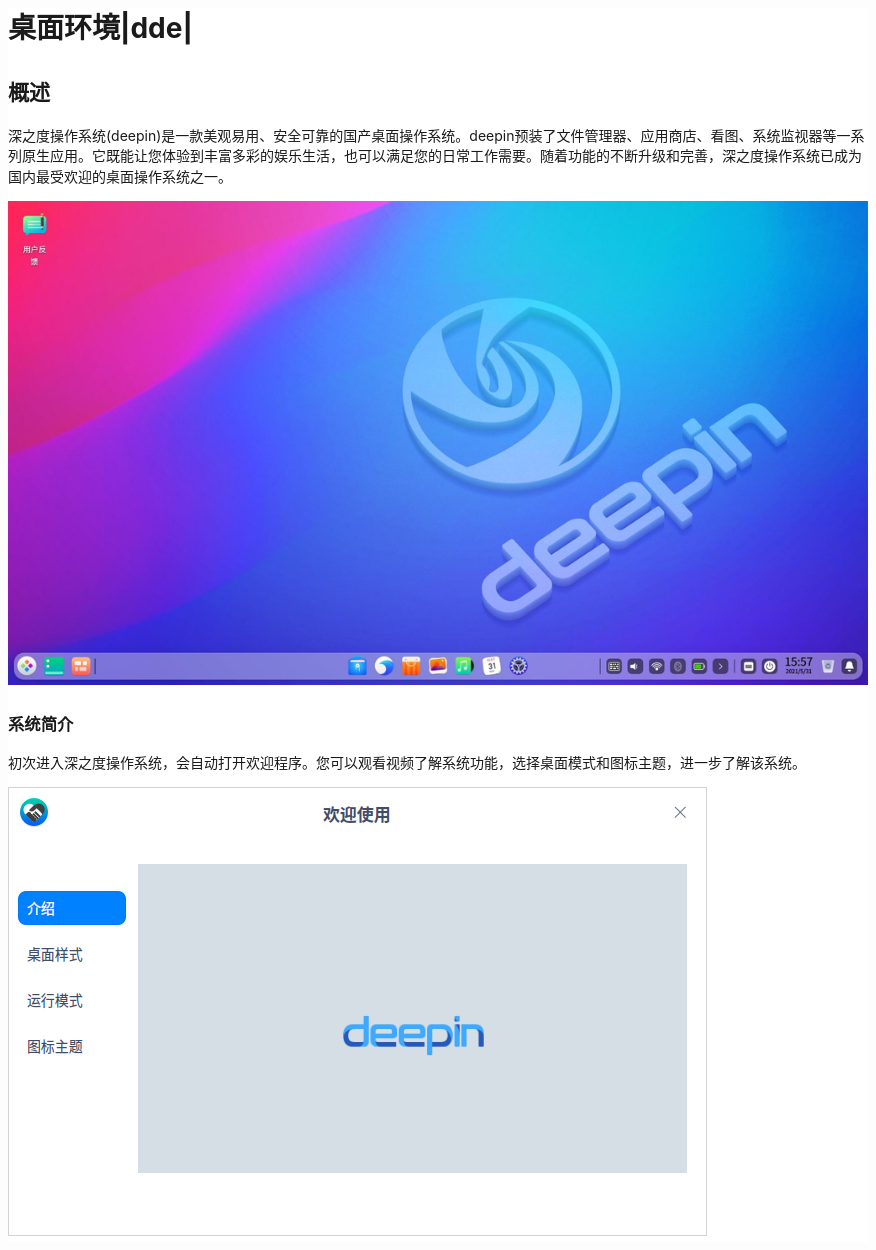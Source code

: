 # 桌面环境|dde|

## 概述
深之度操作系统(deepin)是一款美观易用、安全可靠的国产桌面操作系统。deepin预装了文件管理器、应用商店、看图、系统监视器等一系列原生应用。它既能让您体验到丰富多彩的娱乐生活，也可以满足您的日常工作需要。随着功能的不断升级和完善，深之度操作系统已成为国内最受欢迎的桌面操作系统之一。

![1|desk](fig/d_desk.jpg)

### 系统简介
初次进入深之度操作系统，会自动打开欢迎程序。您可以观看视频了解系统功能，选择桌面模式和图标主题，进一步了解该系统。

![welcome](fig/d_welcome.png)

--- What is being asked ---
If a record contains a picture, drop the picture and repeat the rest exactly.

--- Reply ---
Source code

: # 桌面环境|dde|

## 概述
深之度操作系统(deepin)是一款美观易用、安全可靠的国产桌面操作系统。deepin预装了文件管理器、应用商店、看图、系统监视器等一系列原生应用。它既能让您体验到丰富多彩的娱乐生活，也可以满足您的日常工作需要。随着功能的不断升级和完善，深之度操作系统已成为国内最受欢迎的桌面操作系统之一。

![1|desk](fig/d_desk.jpg)

### 系统简介
初次进入深之度操作系统，会自动打开欢迎程序。您可以观看视频了解系统功能，选择桌面模式和图标主题，进一步了解该系统。

![welcome](fig/d_welcome.png)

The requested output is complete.